Re: Float and Shrinkwrap
dorayme wrote:
>
> I guess we have been through a few of these things earlier. I put up an
> example to strip all the things that I thought were not necessary to
> show the interesting thing you are raising but I don't think you are too
> impressed with this! I guess we think differently, I find it s to
> get rid of things I see as not relevant to the issue like wrappers to
> each pair of divs, which wrappers are not given any relevant css, widths
> that do not affect the basics and so on. This is not meant as some sort
> of invasion of your stuff, all I can do is say what I find clear and
> what not and hope you understand.
I didn't want the focus removed from my example initially since I had a
question still unanswered at the time as presented in my example.

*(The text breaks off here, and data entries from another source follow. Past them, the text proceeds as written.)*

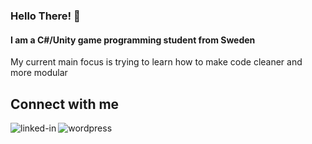 ### Hello There! 👋
#### I am a C#/Unity game programming student from Sweden

My current main focus is trying to learn how to make code cleaner and more modular


## Connect with me
[<img align="left" alt="linked-in" src="https://img.shields.io/badge/linkedin-%230077B5.svg?&style=for-the-badge&logo=linkedin&logoColor=white" />](https://www.linkedin.com/in/oliver-källerfors-358bb21b3/)

[<img align="left" alt="wordpress" src="https://img.shields.io/badge/PartisanProgrammer-Portfolio-blueviolet?logoWidth=200" />](https://partisanprogrammer.wordpress.com)




<!--
**PartisanProgrammer/PartisanProgrammer** is a ✨ _special_ ✨ repository because its `README.md` (this file) appears on your GitHub profile.

Here are some ideas to get you started:

- 🔭 I’m currently working on ...
- 🌱 I’m currently learning ...
- 👯 I’m looking to collaborate on ...
- 🤔 I’m looking for help with ...
- 💬 Ask me about ...
- 📫 How to reach me: ...
- 😄 Pronouns: ...
- ⚡ Fun fact: ...
-->
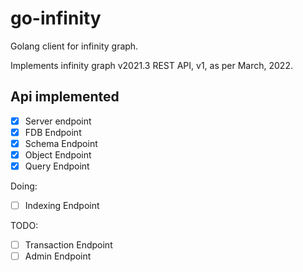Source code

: 
# go-infinity
Golang client for infinity graph. 

Implements infinity graph v2021.3 REST API, v1, as per March, 2022. 

## Api implemented 

- [x] Server endpoint
- [x] FDB Endpoint 
- [x] Schema Endpoint
- [x] Object Endpoint
- [x] Query Endpoint

Doing:
- [ ] Indexing Endpoint


TODO:
- [ ] Transaction Endpoint
- [ ] Admin Endpoint
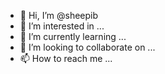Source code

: - 👋 Hi, I’m @sheepib
- 👀 I’m interested in ...
- 🌱 I’m currently learning ...
- 💞️ I’m looking to collaborate on ...
- 📫 How to reach me ...

<!---
sheepib/sheepib is a ✨ special ✨ repository because its `README.md` (this file) appears on your GitHub profile.
You can click the Preview link to take a look at your changes.
--->
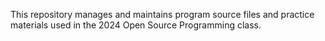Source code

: This repository manages and maintains program source files and practice materials used in the 2024 Open Source Programming class.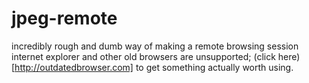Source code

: # jpeg-remote
incredibly rough and dumb way of making a remote browsing session
internet explorer and other old browsers are unsupported; (click here)[http://outdatedbrowser.com] to get something actually worth using.
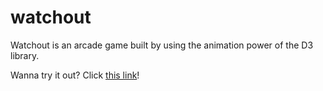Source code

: # watchout
Watchout is an arcade game built by using the animation power of the D3 library.

Wanna try it out? Click [this link](https://akcays.github.io/watchout/)!
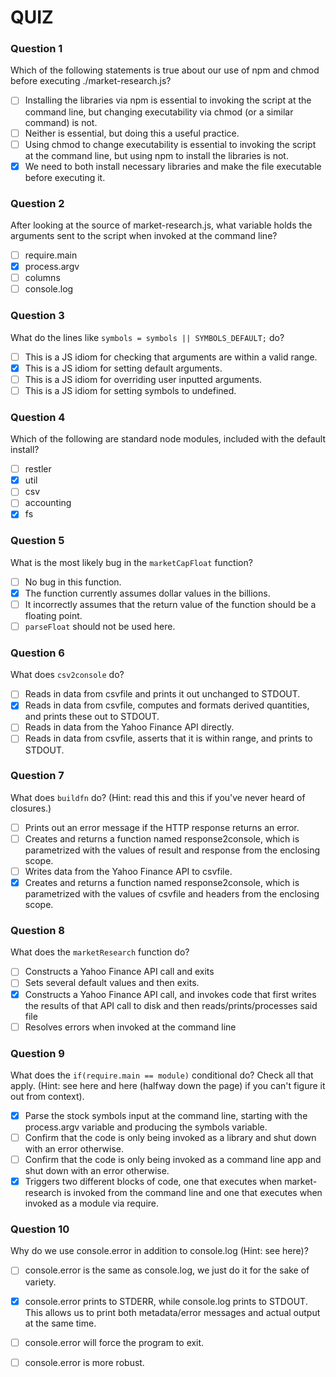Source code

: # QUIZ


### Question 1

Which of the following statements is true about our use of npm and chmod before
executing ./market-research.js?

- [ ] Installing the libraries via npm is essential to invoking the script at
the command line, but changing executability via chmod (or a similar command)
is not.
- [ ] Neither is essential, but doing this a useful practice.
- [ ] Using chmod to change executability is essential to invoking the script
at the command line, but using npm to install the libraries is not.
- [x] We need to both install necessary libraries and make the file executable
before executing it.

### Question 2

After looking at the source of market-research.js, what variable holds the
arguments sent to the script when invoked at the command line?

- [ ] require.main
- [x] process.argv
- [ ] columns
- [ ] console.log

### Question 3

What do the lines like `symbols = symbols || SYMBOLS_DEFAULT;` do?

- [ ] This is a JS idiom for checking that arguments are within a valid range.
- [x] This is a JS idiom for setting default arguments.
- [ ] This is a JS idiom for overriding user inputted arguments.
- [ ] This is a JS idiom for setting symbols to undefined.

### Question 4

Which of the following are standard node modules, included with the default
install?

- [ ] restler
- [x] util
- [ ] csv
- [ ] accounting
- [x] fs

### Question 5

What is the most likely bug in the `marketCapFloat` function?

- [ ] No bug in this function.
- [x] The function currently assumes dollar values in the billions.
- [ ] It incorrectly assumes that the return value of the function should be
a floating point.
- [ ] `parseFloat` should not be used here.

### Question 6

What does `csv2console` do?
- [ ] Reads in data from csvfile and prints it out unchanged to STDOUT.
- [x] Reads in data from csvfile, computes and formats derived quantities,
and prints these out to STDOUT.
- [ ] Reads in data from the Yahoo Finance API directly.
- [ ] Reads in data from csvfile, asserts that it is within range, and prints
to STDOUT.

### Question 7

What does `buildfn` do? (Hint: read this and this if you've never heard of
closures.)

- [ ] Prints out an error message if the HTTP response returns an error.
- [ ] Creates and returns a function named response2console, which is
parametrized with the values of result and response from the enclosing scope.
- [ ] Writes data from the Yahoo Finance API to csvfile.
- [x] Creates and returns a function named response2console, which is
parametrized with the values of csvfile and headers from the enclosing scope.

### Question 8

What does the `marketResearch` function do?

- [ ] Constructs a Yahoo Finance API call and exits
- [ ] Sets several default values and then exits.
- [x] Constructs a Yahoo Finance API call, and invokes code that first writes
the results of that API call to disk and then reads/prints/processes said file
- [ ] Resolves errors when invoked at the command line

### Question 9

What does the `if(require.main == module)` conditional do? Check all that apply.
(Hint: see here and here (halfway down the page) if you can't figure it out from context).

- [x] Parse the stock symbols input at the command line, starting with the
process.argv variable and producing the symbols variable.
- [ ] Confirm that the code is only being invoked as a library and shut down
with an error otherwise.
- [ ] Confirm that the code is only being invoked as a command line app and
shut down with an error otherwise.
- [x] Triggers two different blocks of code, one that executes when
market-research is invoked from the command line and one that executes when
invoked as a module via require.

### Question 10

Why do we use console.error in addition to console.log (Hint: see here)?

- [ ] console.error is the same as console.log, we just do it for the sake
of variety.
- [x] console.error prints to STDERR, while console.log prints to STDOUT.
This allows us to print both metadata/error messages and actual output at the
same time.
- [ ] console.error will force the program to exit.
- [ ] console.error is more robust.


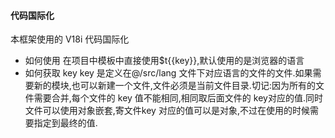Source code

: #### 代码国际化
 本框架使用的 V18i 代码国际化
  - 如何使用
    在项目中模板中直接使用$t{{key}},默认使用的是浏览器的语言
  - 如何获取 key
    key 是定义在@/src/lang 文件下对应语言的文件的文件.如果需要新的模块,也可以新建一个文件,文件必须是当前文件目录.切记:因为所有的文件需要合并,每个文件的 key 值不能相同,相同取后面文件的 key对应的值.同时文件可以使用对象嵌套,寄文件key 对应的值可以是对象,不过在使用的时候需要指定到最终的值.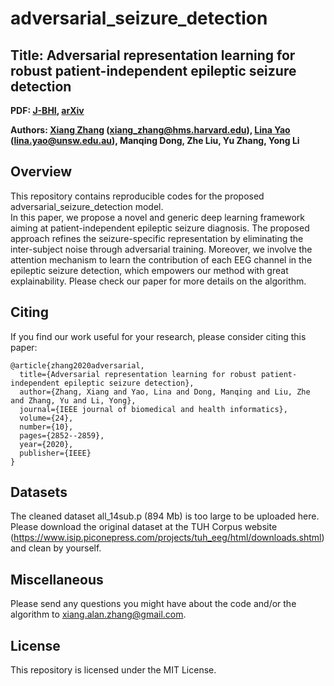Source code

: # adversarial_seizure_detection
## Title: Adversarial representation learning for robust patient-independent epileptic seizure detection 

**PDF: [J-BHI](https://ieeexplore.ieee.org/abstract/document/8994148), [arXiv](https://arxiv.org/abs/1909.10868)**

**Authors: [Xiang Zhang](http://xiangzhang.info/) (xiang_zhang@hms.harvard.edu), [Lina Yao](https://www.linayao.com/) (lina.yao@unsw.edu.au), Manqing Dong, Zhe Liu, Yu Zhang, Yong Li**

## Overview
This repository contains reproducible codes for the proposed adversarial_seizure_detection model.  
In this paper, we propose a novel and generic deep learning framework aiming at patient-independent epileptic seizure diagnosis. The proposed approach refines the seizure-specific representation by eliminating the inter-subject noise through adversarial training. Moreover, we involve the attention mechanism to learn the contribution of each EEG channel in the epileptic seizure detection, which empowers our method with great explainability. Please check our paper for more details on the algorithm.


## Citing
If you find our work useful for your research, please consider citing this paper:

    @article{zhang2020adversarial,
      title={Adversarial representation learning for robust patient-independent epileptic seizure detection},
      author={Zhang, Xiang and Yao, Lina and Dong, Manqing and Liu, Zhe and Zhang, Yu and Li, Yong},
      journal={IEEE journal of biomedical and health informatics},
      volume={24},
      number={10},
      pages={2852--2859},
      year={2020},
      publisher={IEEE}
    }

## Datasets
The cleaned dataset all_14sub.p (894 Mb) is too large to be uploaded here. Please download the original dataset at the TUH Corpus website (https://www.isip.piconepress.com/projects/tuh_eeg/html/downloads.shtml) and clean by yourself.



## Miscellaneous

Please send any questions you might have about the code and/or the algorithm to <xiang.alan.zhang@gmail.com>.


## License

This repository is licensed under the MIT License.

I am
not encumbered by some of the 'not relevant things' since they were
there to assist in visually presenting how I see things. I have no
problem with your examples as in:
<http://netweaver.com.au/alt/visibleOrder.html> which I think present
the same thing from a slightly different visual view.
> I am not keen on using any phrase printed by others (including the css
> specs) if it does not signify something to me in my understanding.
>
> I am inclined to actually use the phrase "containing block" where the
> context shows it to do a job of containing. Your containing blocks don't
> contain anything obvious (except their own text or pictures, a sense in
> which most elements are containers). You seem not to be referring to
> what you are calling wrappers.
In my examples, "wrapper" and "containing block" are two different things.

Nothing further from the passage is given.